Studies say our planet’s changing climate is likely to make hurricanes more intense, trigger more outbreaks of the polar vortex, and bring more big thunderstorms and flooding rains to the American heartland. But no one is sure just what will happen to the biggest weather maker of all, El Niño. In fact, a recent study says that natural changes in El Niño make it hard to forecast how it might be altered by human-caused climate change.

El Niño is a warming of the surface waters of the Pacific Ocean, near the equator. It starts near Asia, then migrates toward South America. It can influence the weather across much of the planet. It brings floods to some regions and droughts to others. Here in the United States, it can make winters in the north much warmer than normal, while making the southwest much wetter.

It occurs every few yearsusually alternating with its mirror image, La Niña.

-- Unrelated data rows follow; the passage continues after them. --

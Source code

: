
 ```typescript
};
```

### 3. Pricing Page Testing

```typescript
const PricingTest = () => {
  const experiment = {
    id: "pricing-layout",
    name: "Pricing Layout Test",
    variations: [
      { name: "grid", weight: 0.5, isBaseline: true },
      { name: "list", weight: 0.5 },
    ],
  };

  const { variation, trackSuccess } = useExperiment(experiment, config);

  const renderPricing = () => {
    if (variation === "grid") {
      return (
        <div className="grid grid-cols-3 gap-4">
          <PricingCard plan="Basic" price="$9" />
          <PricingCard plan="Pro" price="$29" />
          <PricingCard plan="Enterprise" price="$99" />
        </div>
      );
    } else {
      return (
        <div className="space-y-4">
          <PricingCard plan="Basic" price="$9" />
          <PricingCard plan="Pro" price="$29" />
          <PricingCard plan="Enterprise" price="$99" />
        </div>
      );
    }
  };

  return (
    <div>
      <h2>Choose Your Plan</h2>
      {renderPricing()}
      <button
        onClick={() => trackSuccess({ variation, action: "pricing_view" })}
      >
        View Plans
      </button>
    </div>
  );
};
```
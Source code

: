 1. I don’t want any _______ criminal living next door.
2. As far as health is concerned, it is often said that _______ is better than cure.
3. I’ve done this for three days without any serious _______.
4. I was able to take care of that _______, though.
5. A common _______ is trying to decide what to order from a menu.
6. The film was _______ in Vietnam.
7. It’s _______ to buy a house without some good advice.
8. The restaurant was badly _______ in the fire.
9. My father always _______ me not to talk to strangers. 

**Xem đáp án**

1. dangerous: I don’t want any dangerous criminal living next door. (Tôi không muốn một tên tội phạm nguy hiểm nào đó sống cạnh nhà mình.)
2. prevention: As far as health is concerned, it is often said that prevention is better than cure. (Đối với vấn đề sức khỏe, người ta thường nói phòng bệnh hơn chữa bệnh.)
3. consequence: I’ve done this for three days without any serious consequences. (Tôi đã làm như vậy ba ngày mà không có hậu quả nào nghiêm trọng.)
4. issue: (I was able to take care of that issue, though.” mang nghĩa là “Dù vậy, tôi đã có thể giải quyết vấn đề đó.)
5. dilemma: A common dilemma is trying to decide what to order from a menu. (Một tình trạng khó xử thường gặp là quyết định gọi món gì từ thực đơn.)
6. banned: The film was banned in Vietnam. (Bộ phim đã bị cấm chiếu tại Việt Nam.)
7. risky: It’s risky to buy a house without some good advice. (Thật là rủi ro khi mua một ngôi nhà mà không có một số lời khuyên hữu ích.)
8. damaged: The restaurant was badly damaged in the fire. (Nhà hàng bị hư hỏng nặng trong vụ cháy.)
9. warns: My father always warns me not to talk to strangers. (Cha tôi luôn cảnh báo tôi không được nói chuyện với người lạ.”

But both the timing and the intensity are hard to predict.

A team led by researchers at the University of Texas at Austin looked at changes in El Niño over the past 9,000 years. The team compared models of how the climate behaves to records of past climate preserved in ancient corals. It found that over that time, the number of strong El Niños increased. But compared to natural fluctuations in the cycle, the change is small. And there are many uncertainties in the numbers.

So it’s hard to know what our changing climate will do to big bad El Niño in the decades ahead.